Despite recent signs of recovery from shock losses, insurers do not expect the amount they are willing to cover through cyber policies to grow dramatically in the near future.
According to Jeremy Gittler, practice leader and head of cyber for the Americas at AXA SA’s XL reinsurance unit, which issues insurance for insurers, most major cyber insurers are willing to write insurance for their largest customers up to around $15 million. However, few are likely to begin issuing policies for $20 million or $50 million, which large companies frequently require to cobble together full coverage from multiple carriers.
“I don’t know that there’s that much of a comfort level, aside from a couple carriers,” to offer single policies in that range, Mr. Gittler said at a Professional Liability Underwriting Society conference in New York on Tuesday.
According to regulator data, a rapid increase in ransomware claims beginning in 2019 rocked cybersecurity insurance providers, with direct loss ratios, or the cost of claims to carriers, reaching an average of 72% in 2020 from 47% in 2019.
Insurers responded broadly by raising premiums and instituting stricter underwriting standards that more closely examined applicants’ cybersecurity defenses. They also established strict limits on the amounts they were willing to cover, as well as exclusions for potentially catastrophic attacks.
Despite the fact that these changes reduced loss ratios to 65% by 2021, insurance executives say the industry is still wary of providing significant coverage to any single policyholder. Some insurers believe that strict underwriting, rather than making policies more widely available, is critical to the health of the cyber insurance industry.
“Our job is to make a profit, not to make as much money as possible,” Mr. Gittler explained.
Insurers are also concerned about how long-term risks will play out, which contributes to the decision not to increase coverage limits. While ransomware attacks and claims can be costly, they are relatively short-term expenses, according to Jason Glasgow, cyber lead at Allied World Assurance Company Holdings Ltd.’s insurance business.
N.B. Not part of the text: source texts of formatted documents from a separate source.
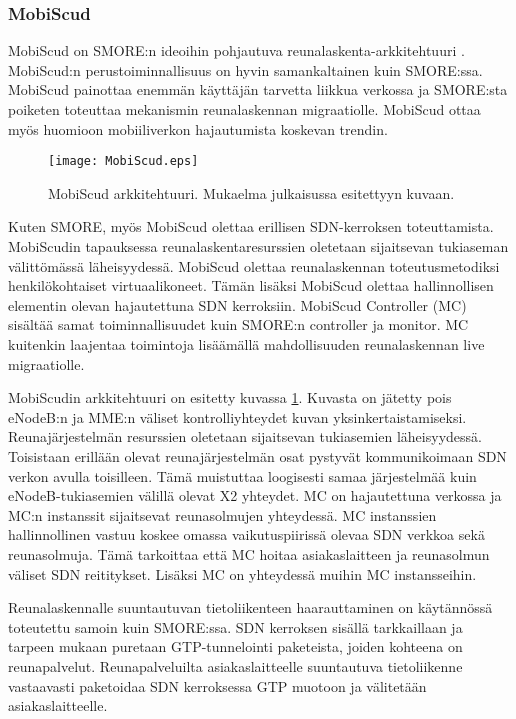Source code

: \subsubsection{MobiScud} \label{mobiscud}
MobiScud on SMORE:n ideoihin pohjautuva reunalaskenta-arkkitehtuuri \cite{wang2015mobiscud}.
MobiScud:n perustoiminnallisuus on hyvin samankaltainen kuin SMORE:ssa. MobiScud painottaa enemmän käyttäjän tarvetta liikkua verkossa ja SMORE:sta poiketen toteuttaa mekanismin reunalaskennan migraatiolle. 
MobiScud ottaa myös huomioon mobiiliverkon hajautumista koskevan trendin.

\begin{figure}[tb]
\texttt{[image: MobiScud.eps]}
\caption{MobiScud arkkitehtuuri. Mukaelma julkaisussa \cite{wang2015mobiscud}  esitettyyn kuvaan.} \label{fig:mobiscud}
\end{figure}

Kuten SMORE, myös MobiScud olettaa erillisen SDN-kerroksen toteuttamista. MobiScudin tapauksessa reunalaskentaresurssien oletetaan sijaitsevan tukiaseman välittömässä läheisyydessä. 
MobiScud olettaa reunalaskennan toteutusmetodiksi henkilökohtaiset virtuaalikoneet.
Tämän lisäksi MobiScud olettaa hallinnollisen elementin olevan hajautettuna SDN kerroksiin. MobiScud Controller (MC) sisältää samat toiminnallisuudet kuin SMORE:n controller ja monitor. 
MC kuitenkin laajentaa toimintoja lisäämällä mahdollisuuden reunalaskennan live migraatiolle.

MobiScudin arkkitehtuuri on esitetty kuvassa \ref{fig:mobiscud}. Kuvasta on jätetty pois eNodeB:n ja MME:n väliset kontrolliyhteydet kuvan yksinkertaistamiseksi.
Reunajärjestelmän resurssien oletetaan sijaitsevan tukiasemien läheisyydessä.
Toisistaan erillään olevat reunajärjestelmän osat pystyvät kommunikoimaan SDN verkon avulla toisilleen.
Tämä muistuttaa loogisesti samaa järjestelmää kuin eNodeB-tukiasemien välillä olevat X2 yhteydet.
MC on hajautettuna verkossa ja MC:n instanssit sijaitsevat reunasolmujen yhteydessä.
MC instanssien hallinnollinen vastuu koskee omassa vaikutuspiirissä olevaa SDN verkkoa sekä reunasolmuja. Tämä tarkoittaa että MC hoitaa asiakaslaitteen ja reunasolmun väliset SDN reititykset. Lisäksi MC on yhteydessä muihin MC instansseihin.

Reunalaskennalle suuntautuvan tietoliikenteen haarauttaminen on käytännössä toteutettu samoin kuin SMORE:ssa.
SDN kerroksen sisällä tarkkaillaan ja tarpeen mukaan puretaan GTP-tunnelointi paketeista, joiden kohteena on reunapalvelut. Reunapalveluilta asiakaslaitteelle suuntautuva tietoliikenne vastaavasti paketoidaa SDN kerroksessa GTP muotoon ja välitetään asiakaslaitteelle.

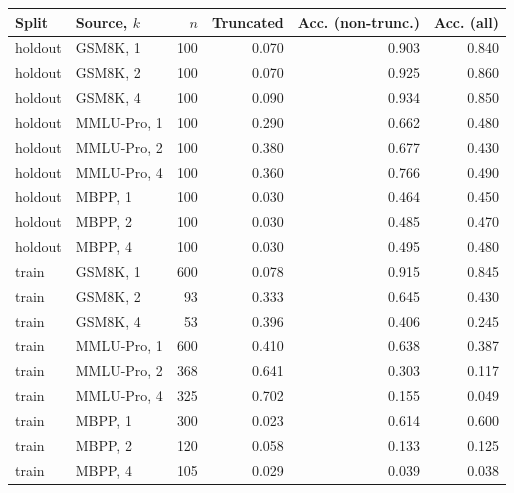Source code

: \begin{tabular}{llrrrr}
\toprule
Split & Source, $k$ & $n$ & Truncated & Acc. (non-trunc.) & Acc. (all) \\
\midrule
holdout & GSM8K, 1 & 100 & 0.070 & 0.903 & 0.840 \\
holdout & GSM8K, 2 & 100 & 0.070 & 0.925 & 0.860 \\
holdout & GSM8K, 4 & 100 & 0.090 & 0.934 & 0.850 \\
holdout & MMLU-Pro, 1 & 100 & 0.290 & 0.662 & 0.480 \\
holdout & MMLU-Pro, 2 & 100 & 0.380 & 0.677 & 0.430 \\
holdout & MMLU-Pro, 4 & 100 & 0.360 & 0.766 & 0.490 \\
holdout & MBPP, 1 & 100 & 0.030 & 0.464 & 0.450 \\
holdout & MBPP, 2 & 100 & 0.030 & 0.485 & 0.470 \\
holdout & MBPP, 4 & 100 & 0.030 & 0.495 & 0.480 \\
train & GSM8K, 1 & 600 & 0.078 & 0.915 & 0.845 \\
train & GSM8K, 2 & 93 & 0.333 & 0.645 & 0.430 \\
train & GSM8K, 4 & 53 & 0.396 & 0.406 & 0.245 \\
train & MMLU-Pro, 1 & 600 & 0.410 & 0.638 & 0.387 \\
train & MMLU-Pro, 2 & 368 & 0.641 & 0.303 & 0.117 \\
train & MMLU-Pro, 4 & 325 & 0.702 & 0.155 & 0.049 \\
train & MBPP, 1 & 300 & 0.023 & 0.614 & 0.600 \\
train & MBPP, 2 & 120 & 0.058 & 0.133 & 0.125 \\
train & MBPP, 4 & 105 & 0.029 & 0.039 & 0.038 \\
\bottomrule
\end{tabular}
Insurers have yet to collect sufficient data on the extent to which longer-term events, such as class-action data-breach lawsuits arising from cyberattacks, can affect claims, he said.
Many claims last year reflected corporate efforts to recover costs associated with privacy liability. “Determining how carriers will pay out will take longer,” Mr. Glasgow stated at the same event. “Are we now confident in our pricing based on this longer-tail exposure? “I’m not certain.”